*Problem statement*
Report how many lines below include "itemize", giving the figure alone.

::: Supplied data :::

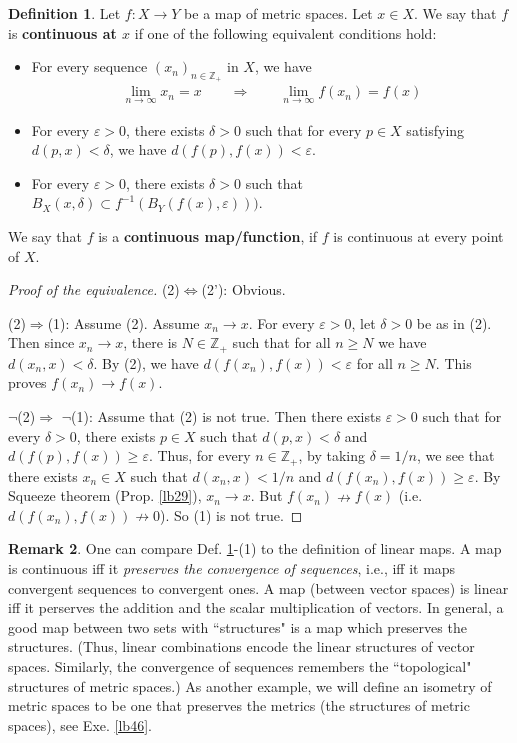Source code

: \documentclass[12pt,b5paper,notitlepage]{article}
\theoremstyle{definition}
\newtheorem{df}{Definition}[section]
\newtheorem{rem}[df]{Remark}
\theoremstyle{plain}
\newcommand{\Zbb}{\mathbb Z}
\numberwithin{equation}{section}
\begin{document}
\begin{df}\label{lb31}
Let $f:X\rightarrow Y$ be a map of metric spaces. Let $x\in X$. We say that $f$ is \textbf{continuous at $x$} if one of the following equivalent conditions hold:
\begin{itemize}[align=left]
\item [(1)] For every sequence $(x_n)_{n\in\Zbb_+}$ in $X$, we have
\begin{align*}
\lim_{n\rightarrow\infty} x_n=x\qquad\Longrightarrow\qquad \lim_{n\rightarrow\infty} f(x_n)=f(x)
\end{align*}
\item[(2)] For every $\varepsilon>0$, there exists $\delta>0$ such that for every $p\in X$ satisfying $d(p,x)<\delta$, we have $d(f(p),f(x))<\varepsilon$.
\item[(2')] For every $\varepsilon>0$, there exists $\delta>0$ such that $B_X(x,\delta)\subset f^{-1}(B_Y(f(x),\varepsilon)))$.
\end{itemize}
We say that $f$ is a \textbf{continuous map/function}, if $f$ is continuous at every point of $X$.
\end{df}

\begin{proof}[Proof of the equivalence]
(2)$\Leftrightarrow$(2'): Obvious.

(2)$\Rightarrow$(1): Assume (2). Assume $x_n\rightarrow x$. For every $\varepsilon>0$, let $\delta>0$ be as in (2). Then since $x_n\rightarrow x$, there is $N\in\Zbb_+$ such that for all $n\geq N$ we have $d(x_n,x)<\delta$. By (2), we have $d(f(x_n),f(x))<\varepsilon$ for all $n\geq N$. This proves $f(x_n)\rightarrow f(x)$.

$\neg$(2)$\Rightarrow$ $\neg$(1): Assume that (2) is not true. Then there exists $\varepsilon>0$ such that for every $\delta>0$, there exists $p\in X$ such that $d(p,x)<\delta$ and $d(f(p),f(x))\geq\varepsilon$. Thus, for every $n\in\Zbb_+$, by taking $\delta=1/n$, we see that there exists $x_n\in X$ such that $d(x_n,x)<1/n$ and $d(f(x_n),f(x))\geq\varepsilon$. By Squeeze theorem (Prop. \ref{lb29}), $x_n\rightarrow x$. But $f(x_n)\nrightarrow f(x)$ (i.e. $d(f(x_n),f(x))\nrightarrow 0$). So (1) is not true.
\end{proof}

\begin{rem}
One can compare Def. \ref{lb31}-(1) to the definition of linear maps. A map is continuous iff it \emph{preserves the convergence of sequences}, i.e., iff it maps convergent sequences to convergent ones. A map (between vector spaces) is linear iff it perserves the addition and the scalar multiplication of vectors. In general, a good map between two sets with ``structures" is a map which preserves the structures. (Thus, linear combinations encode the linear structures of vector spaces. Similarly, the convergence of sequences remembers the ``topological" structures of metric spaces.) As another example, we will define an isometry of metric spaces to be one that preserves the metrics (the structures of metric spaces), see Exe. \ref{lb46}.
\end{rem}
\end{document}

:::

*Answer to this exercise*
2